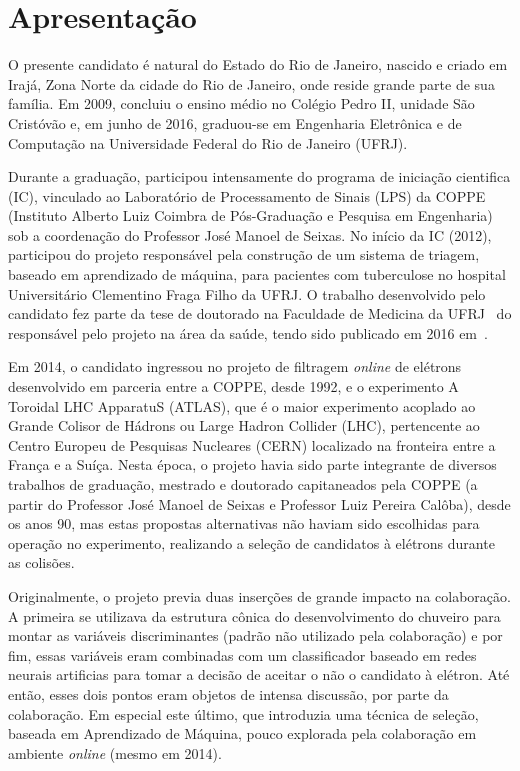 


\section{Apresentação}\label{sec:apresentation}

O presente candidato é natural do Estado do Rio de Janeiro, nascido 
e criado em Irajá, Zona Norte da cidade do Rio de Janeiro, onde 
reside grande parte de sua família. Em 2009, concluiu o ensino médio no 
Colégio Pedro II, unidade São Cristóvão e, em junho de 2016, graduou-se em Engenharia 
Eletrônica e de Computação na Universidade Federal do Rio de Janeiro (UFRJ).



Durante a graduação, participou intensamente do programa de iniciação 
cientifica (IC), vinculado ao Laboratório de Processamento de Sinais (LPS) da 
COPPE (Instituto Alberto Luiz Coimbra de Pós-Graduação e Pesquisa em Engenharia) 
sob a coordenação do Professor José Manoel de Seixas. No início da IC (2012), participou 
do projeto responsável pela construção de um sistema de triagem, baseado em aprendizado de 
máquina, para pacientes com tuberculose no hospital Universitário Clementino Fraga Filho da UFRJ. 
O trabalho desenvolvido pelo candidato fez parte da tese de doutorado na Faculdade
de Medicina da UFRJ~\cite{tese_fabio_aguiar} do responsável pelo projeto na área da saúde, 
tendo sido publicado em 2016 em~\cite{paper_tb_som}. 

Em 2014, o candidato ingressou no projeto de filtragem \emph{online} de elétrons 
desenvolvido em parceria entre a COPPE, desde 1992, e o experimento A Toroidal LHC 
ApparatuS (ATLAS), que é o maior experimento acoplado ao Grande Colisor de Hádrons ou 
Large Hadron Collider (LHC), pertencente ao Centro Europeu de Pesquisas Nucleares (CERN) 
localizado na fronteira entre a França e a Suíça. Nesta época, o projeto havia sido parte 
integrante de diversos trabalhos de graduação, mestrado e doutorado capitaneados pela 
COPPE (a partir do Professor José Manoel de Seixas e Professor Luiz Pereira Calôba), desde 
os anos 90, mas estas propostas alternativas não haviam sido escolhidas para operação no 
experimento, realizando a seleção de candidatos à elétrons durante as colisões. 



Originalmente, o projeto previa duas inserções de grande impacto na colaboração. 
A primeira se utilizava da estrutura cônica do desenvolvimento do chuveiro para montar 
as variáveis discriminantes (padrão não utilizado pela colaboração) e por fim, essas 
variáveis eram combinadas com um classificador baseado em redes neurais artificias para 
tomar a decisão de aceitar o não o candidato à elétron. Até então, esses dois pontos eram 
objetos de intensa discussão, por parte da colaboração. Em especial este último, que 
introduzia uma técnica de seleção, baseada em Aprendizado de Máquina, pouco explorada pela 
colaboração em ambiente \emph{online} (mesmo em 2014). 



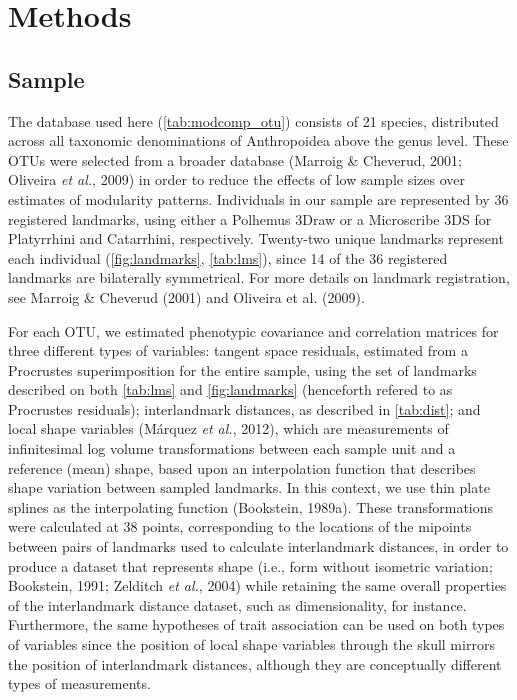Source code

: \documentclass[11pt,twoside]{report}
\begin{document}
\section{Methods}\label{methods}

\subsection{Sample}\label{sample}

The database used here (\autoref{tab:modcomp_otu}) consists of 21
species, distributed across all taxonomic denominations of Anthropoidea
above the genus level. These OTUs were selected from a broader database
(Marroig \& Cheverud, 2001; Oliveira \emph{et al.}, 2009) in order to
reduce the effects of low sample sizes over estimates of modularity
patterns. Individuals in our sample are represented by 36 registered
landmarks, using either a Polhemus 3Draw or a Microscribe 3DS for
Platyrrhini and Catarrhini, respectively. Twenty-two unique landmarks
represent each individual (\autoref{fig:landmarks}, \autoref{tab:lms}),
since 14 of the 36 registered landmarks are bilaterally symmetrical. For
more details on landmark registration, see Marroig \& Cheverud (2001)
and Oliveira et al. (2009).



For each OTU, we estimated phenotypic covariance and correlation
matrices for three different types of variables: tangent space
residuals, estimated from a Procrustes superimposition for the entire
sample, using the set of landmarks described on both \autoref{tab:lms}
and \autoref{fig:landmarks} (henceforth refered to as Procrustes
residuals); interlandmark distances, as described in \autoref{tab:dist};
and local shape variables (Márquez \emph{et al.}, 2012), which are
measurements of infinitesimal log volume transformations between each
sample unit and a reference (mean) shape, based upon an interpolation
function that describes shape variation between sampled landmarks. In
this context, we use thin plate splines as the interpolating function
(Bookstein, 1989a). These transformations were calculated at 38 points,
corresponding to the locations of the mipoints between pairs of
landmarks used to calculate interlandmark distances, in order to produce
a dataset that represents shape (i.e., form without isometric variation;
Bookstein, 1991; Zelditch \emph{et al.}, 2004) while retaining the same
overall properties of the interlandmark distance dataset, such as
dimensionality, for instance. Furthermore, the same hypotheses of trait
association can be used on both types of variables since the position of
local shape variables through the skull mirrors the position of
interlandmark distances, although they are conceptually different types
of measurements.
\end{document}
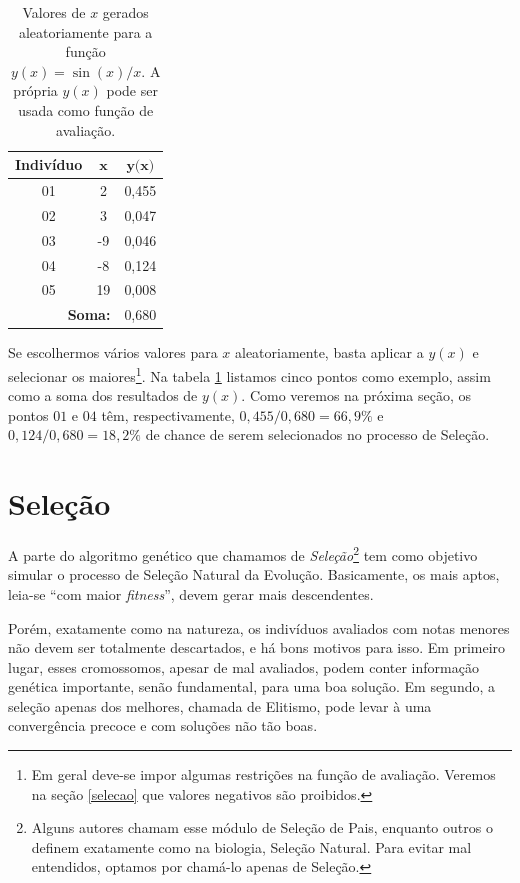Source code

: 	
	\begin{table}[htp]		
		\caption{\label{tabSen}Valores de $x$ gerados aleatoriamente para a função $y(x) = \sin(x)/x$. A própria $y(x)$ pode ser usada como função de avaliação.}
		\begin{center}
			\begin{tabular}{ccc}
				\hline
				\textbf{Indivíduo}& $\textbf{x}$		& $\textbf{y(x)}$ \\
				\hline
				01 & 	2							& 0,455 \\
				02 & 	3							& 0,047 \\
				03 &	-9						& 0,046\\	
				04 &	-8							& 0,124 \\
				05 &	19							& 	0,008 \\
				\hline
				\multicolumn{2}{r}{\textbf{Soma:}} & 0,680 \\
				\hline
			\end{tabular}
		\end{center}
	\end{table}
	
	
	Se escolhermos vários valores para $x$ aleatoriamente, basta aplicar a $y(x)$ e selecionar os maiores\footnote{Em geral deve-se impor algumas restrições na função de avaliação. Veremos na seção \ref{selecao} que valores negativos são proibidos.}. Na tabela \ref{tabSen} listamos cinco pontos como exemplo, assim como a soma dos resultados de $y(x)$. Como veremos na próxima seção, os pontos $01$ e $04$ têm, respectivamente, $0,455/0,680 = 66,9\%$ e $ 0,124/0,680 = 18,2\%$ de chance de serem selecionados no processo de Seleção.
	
	\section{\label{selecao}Seleção}
	
	A parte do algoritmo genético que chamamos de \textit{Seleção}\footnote{Alguns autores chamam esse módulo de Seleção de Pais, enquanto outros o definem exatamente como na biologia, Seleção Natural. Para evitar mal entendidos, optamos por chamá-lo apenas de Seleção.} tem como objetivo simular o processo de Seleção Natural da Evolução. Basicamente, os  mais aptos, leia-se ``com maior \textit{fitness}'', devem gerar mais descendentes.
	
	Porém, exatamente como na natureza, os indivíduos avaliados com notas menores não devem ser totalmente descartados, e há bons motivos para isso. Em primeiro lugar, esses cromossomos, apesar de mal avaliados, podem conter informação genética importante, senão fundamental, para uma boa solução. Em segundo, a seleção apenas dos melhores, chamada de Elitismo, pode levar à uma convergência precoce e com soluções não tão boas.
	
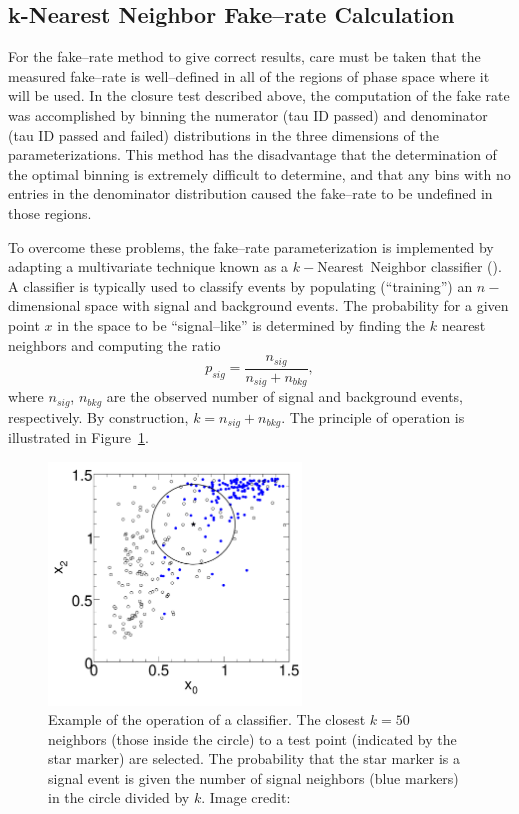 \subsection{k-Nearest Neighbor Fake--rate Calculation}
\label{sec:KNN}
For the fake--rate method to give correct results, care must be taken that the
measured fake--rate is well--defined in all of the regions of phase space where
it will be used.  In the closure test described above, the computation of the
fake rate was accomplished by binning the numerator (tau ID passed) and
denominator (tau ID passed and failed) distributions in the three dimensions of
the parameterizations. This method has the disadvantage that the determination
of the optimal binning is extremely difficult to determine, and that any
bins with no entries in the denominator distribution caused the fake--rate to be
undefined in those regions.

To overcome these problems, the fake--rate parameterization is implemented by
adapting a multivariate technique known as a $k-$Nearest~Neighbor classifier
(\kNN).  A \kNN classifier is typically used to classify events by
populating (``training'') an $n-$dimensional space with signal and background
events.  The probability for a given point $x$ in the space to be
``signal--like'' is determined by finding the $k$ nearest neighbors and
computing the ratio
\begin{equation}
  p_{sig} = \frac{n_{sig}}{n_{sig} + n_{bkg}},
  \label{eq:KNNEquation}
\end{equation}
where $n_{sig}$, $n_{bkg}$ are the observed number of signal and background
events, respectively. By construction, $k = n_{sig} + n_{bkg}$.  The principle
of operation is illustrated in Figure~\ref{fig:KNN}.
\begin{figure}
  \centering
  \includegraphics[width=0.6\textwidth]{backgrounds_chapter/figures/knn_3d_s13_b7_x02.pdf}
  \caption[$k-$Nearest Neighbor classifier example]{Example of the operation of
  a \kNN classifier.  The closest \mbox{$k=50$} neighbors (those inside the circle) to a
  test point (indicated by the star marker) are selected. The probability that
  the star marker is a signal event is given the number of signal neighbors (blue
  markers) in the circle divided by $k$. Image credit:~\cite{TMVA}}
  \label{fig:KNN}
\end{figure}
----------
A single number is required: the count of lines in the data above that include the word "sido".

▶ **Response to this task**:
3